SIEM REAP, Cambodia — On a muggy afternoon in Cambodia's ancient Angkor complex, workers in hardhats hunch over the world's biggest jigsaw puzzle, painstakingly assembling sandstone blocks.
Walled-off from camera-toting tourists, they are finally close to completing an astonishing reconstruction of the fabled 11th century Baphuon Temple.
"This is not easy to plan like a construction project is," says architect Pascal Royere from the French School of Asian Studies, who is leading the rebuilding team.
Restorers dismantled Baphuon in the 1960s when it was falling apart, laying some 300,000 of its stone blocks in the grass and jungle around the site.
But before the French-led team of archaeologists could reassemble the 34-metre (112-foot) tall temple, the hardline communist Khmer Rouge swept to power in 1975.
Up to two million people died from overwork, starvation and torture as the regime tried to re-set Cambodia to "Year Zero" by eliminating reminders of its past -- including the records to put Baphuon back together.
"The archive of the numbering system (for scattered stones) was stolen and destroyed by the Khmer Rouge," Royere says.
"We had to face a kind of jigsaw puzzle without the picture how to rebuild it."
Chinese envoy Zhou Daguan, who visited the Khmer kingdom in 1226, described Baphuon as a "an exquisite site" with a bronze tower.
Baphuon was the largest monument in the Khmer empire when it was built under King Udayadityavarman II as a Hindu temple dedicated to the goddess Shiva.
In the kingdom which at one time spanned parts of modern-day Laos, Thailand, Vietnam, Myanmar and Malaysia, Baphuon's size was only eclipsed by the famed Angkor Wat temple.

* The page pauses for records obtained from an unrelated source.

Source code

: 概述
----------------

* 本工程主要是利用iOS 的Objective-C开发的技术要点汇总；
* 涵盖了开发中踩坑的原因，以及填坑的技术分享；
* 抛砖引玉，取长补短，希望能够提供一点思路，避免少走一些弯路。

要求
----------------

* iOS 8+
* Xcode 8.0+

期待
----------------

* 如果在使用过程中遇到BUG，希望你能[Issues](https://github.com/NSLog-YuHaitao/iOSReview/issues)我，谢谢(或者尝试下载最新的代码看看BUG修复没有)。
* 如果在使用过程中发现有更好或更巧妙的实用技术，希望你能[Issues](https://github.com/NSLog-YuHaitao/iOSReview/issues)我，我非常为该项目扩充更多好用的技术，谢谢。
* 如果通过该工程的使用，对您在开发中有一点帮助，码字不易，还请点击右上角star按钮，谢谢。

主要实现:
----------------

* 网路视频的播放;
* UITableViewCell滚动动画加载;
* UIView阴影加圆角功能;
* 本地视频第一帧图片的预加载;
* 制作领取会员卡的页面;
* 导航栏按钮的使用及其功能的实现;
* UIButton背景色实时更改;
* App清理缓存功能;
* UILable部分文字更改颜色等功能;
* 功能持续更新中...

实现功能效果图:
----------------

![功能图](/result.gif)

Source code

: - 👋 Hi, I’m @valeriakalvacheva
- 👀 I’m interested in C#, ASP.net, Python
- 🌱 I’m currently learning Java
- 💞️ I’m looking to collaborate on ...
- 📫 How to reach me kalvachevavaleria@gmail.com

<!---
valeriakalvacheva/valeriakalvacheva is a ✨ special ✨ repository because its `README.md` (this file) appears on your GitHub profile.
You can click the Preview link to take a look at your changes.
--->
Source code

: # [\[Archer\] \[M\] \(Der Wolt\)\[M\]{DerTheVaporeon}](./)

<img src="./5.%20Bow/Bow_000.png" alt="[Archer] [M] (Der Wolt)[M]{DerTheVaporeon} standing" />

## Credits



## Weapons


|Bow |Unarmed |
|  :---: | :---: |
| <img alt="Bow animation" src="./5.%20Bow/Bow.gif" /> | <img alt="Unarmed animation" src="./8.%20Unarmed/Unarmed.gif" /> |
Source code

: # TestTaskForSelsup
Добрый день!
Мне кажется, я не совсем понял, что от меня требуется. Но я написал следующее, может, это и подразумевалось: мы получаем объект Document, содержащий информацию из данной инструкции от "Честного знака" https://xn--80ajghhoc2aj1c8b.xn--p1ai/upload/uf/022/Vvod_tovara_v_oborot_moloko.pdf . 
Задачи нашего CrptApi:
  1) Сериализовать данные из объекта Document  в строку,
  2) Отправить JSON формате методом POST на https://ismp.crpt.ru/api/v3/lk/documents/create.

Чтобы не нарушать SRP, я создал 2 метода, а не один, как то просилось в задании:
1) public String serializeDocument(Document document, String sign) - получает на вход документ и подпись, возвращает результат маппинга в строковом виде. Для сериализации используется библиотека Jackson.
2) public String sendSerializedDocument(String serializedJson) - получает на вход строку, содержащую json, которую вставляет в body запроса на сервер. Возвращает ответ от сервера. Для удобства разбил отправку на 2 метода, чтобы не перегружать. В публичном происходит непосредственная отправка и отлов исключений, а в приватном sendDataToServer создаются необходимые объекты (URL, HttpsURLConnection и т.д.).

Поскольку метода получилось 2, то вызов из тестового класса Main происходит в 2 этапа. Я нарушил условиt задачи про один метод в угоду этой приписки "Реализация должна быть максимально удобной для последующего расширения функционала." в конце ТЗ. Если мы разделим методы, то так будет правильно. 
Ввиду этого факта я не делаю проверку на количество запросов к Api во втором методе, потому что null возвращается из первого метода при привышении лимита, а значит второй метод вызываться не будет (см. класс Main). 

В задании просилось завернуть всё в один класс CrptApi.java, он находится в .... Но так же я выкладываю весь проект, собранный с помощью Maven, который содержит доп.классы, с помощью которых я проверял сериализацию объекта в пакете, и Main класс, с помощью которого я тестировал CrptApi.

"I believe that when the restoration of the temple is done, a lot of visitors will climb to see it," says Soeung Kong, deputy director general of the Apsara Authority, which oversees Cambodia's ancient temples.

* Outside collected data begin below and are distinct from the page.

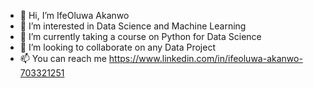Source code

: - 👋 Hi, I’m IfeOluwa Akanwo
- 👀 I’m interested in Data Science and Machine Learning
- 🌱 I’m currently taking a course on Python for Data Science 
- 💞️ I’m looking to collaborate on any Data Project
- 📫 You can reach me https://www.linkedin.com/in/ifeoluwa-akanwo-703321251

<!---
menorahh/menorahh is a ✨ special ✨ repository because its `README.md` (this file) appears on your GitHub profile.
You can click the Preview link to take a look at your changes.
--->
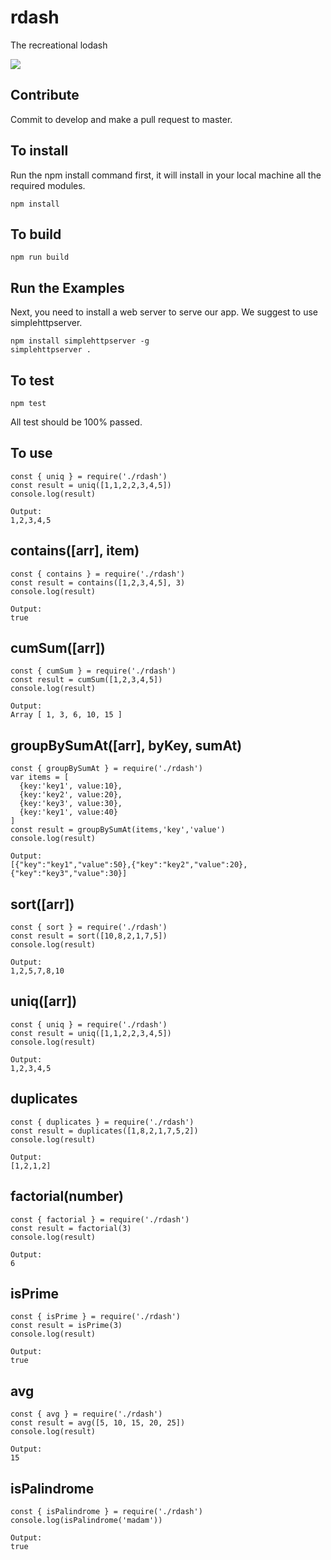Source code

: # rdash
The recreational lodash

 ![](https://github.com/tuxrace/rdash/workflows/rdash-ci/badge.svg)

## Contribute
Commit to develop and make a pull request to master.

## To install
Run the npm install command first, it will install in your local machine all the required modules.    

    npm install

## To build

    npm run build

## Run the Examples

Next, you need to install a web server to serve our app. We suggest to use simplehttpserver.    

    npm install simplehttpserver -g    
    simplehttpserver .

## To test

    npm test

All test should be 100% passed.    

## To use
    const { uniq } = require('./rdash')
    const result = uniq([1,1,2,2,3,4,5])
    console.log(result)

    Output:
    1,2,3,4,5

## contains([arr], item)
    const { contains } = require('./rdash')
    const result = contains([1,2,3,4,5], 3)
    console.log(result)

    Output:
    true

## cumSum([arr])
    const { cumSum } = require('./rdash')
    const result = cumSum([1,2,3,4,5])
    console.log(result)

    Output:
    Array [ 1, 3, 6, 10, 15 ]


## groupBySumAt([arr], byKey, sumAt)
    const { groupBySumAt } = require('./rdash')
    var items = [
      {key:'key1', value:10},
      {key:'key2', value:20},
      {key:'key3', value:30},
      {key:'key1', value:40}
    ]
    const result = groupBySumAt(items,'key','value')
    console.log(result)

    Output:
    [{"key":"key1","value":50},{"key":"key2","value":20},{"key":"key3","value":30}]

## sort([arr])
    const { sort } = require('./rdash')
    const result = sort([10,8,2,1,7,5])
    console.log(result)

    Output:
    1,2,5,7,8,10

## uniq([arr])
    const { uniq } = require('./rdash')
    const result = uniq([1,1,2,2,3,4,5])
    console.log(result)

    Output:
    1,2,3,4,5

## duplicates
    const { duplicates } = require('./rdash')
    const result = duplicates([1,8,2,1,7,5,2])
    console.log(result)

    Output:
    [1,2,1,2]

## factorial(number)
    const { factorial } = require('./rdash')
    const result = factorial(3)
    console.log(result)

    Output:
    6

## isPrime
    const { isPrime } = require('./rdash')
    const result = isPrime(3)
    console.log(result)

    Output:
    true

## avg
    const { avg } = require('./rdash')
    const result = avg([5, 10, 15, 20, 25])
    console.log(result)

    Output:
    15

## isPalindrome
    const { isPalindrome } = require('./rdash')
    console.log(isPalindrome('madam'))

    Output:
    true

"It is high, so they can have nice views of surrounding temples."
After the 1991 peace agreement to end Cambodia's civil war, French architect Jacques Dumarcay, who was in charge of Baphuon's restoration from 1964 to 1970, rushed back to the site and appointed Royere to do his old job.
Despite invaluable input from Dumarcay and others who worked on Baphuon in the 60s and 70s, reconstruction required measuring and weighing each block, as well as numerous drawings to figure out how each part fits.
When Royere began work on the project in 1993, grass and jungle had grown over most of Baphuon's blocks. He spent much of 1994 trying to figure out how to approach the complicated job.
"Each block has its own place. It can't be replaced by another one because there's no mortar between them and you will not find two blocks that have the same volume and the same dimensions."
It was first estimated Baphuon would be rebuilt by 2003 or 2004. Now Royere says it will take until the end of next year, but adds the hardest task -- stabilizing Baphuon so it doesn't collapse -- is now complete.
Recent work has focused on a 22-metre (72 foot) high pile of rubble which collapsed in 1971, covering a quarter of the monument.
"It was a kind of landslide mixed with blocks. In 2008 we started to dismantle it, taking care of each block and building a concrete retaining wall," Royere says.
"When you take one brick, you have to take care another doesn't collapse. It took double the time we thought."
Last year Cambodian King Norodom Sihamoni presided over a ceremony marking the restoration of a 70-metre (230-foot) long reclining Buddha statue along one of Baphuon's walls.
Now, Royere says, his project is entering its final stage, matching parts of intricate ornamentation altered in the 16th century when stones were shifted from the top of Baphuon to build the reclining Buddha.
"Now it's the most interesting," Royere says. "We have now the picture because we worked for a long time."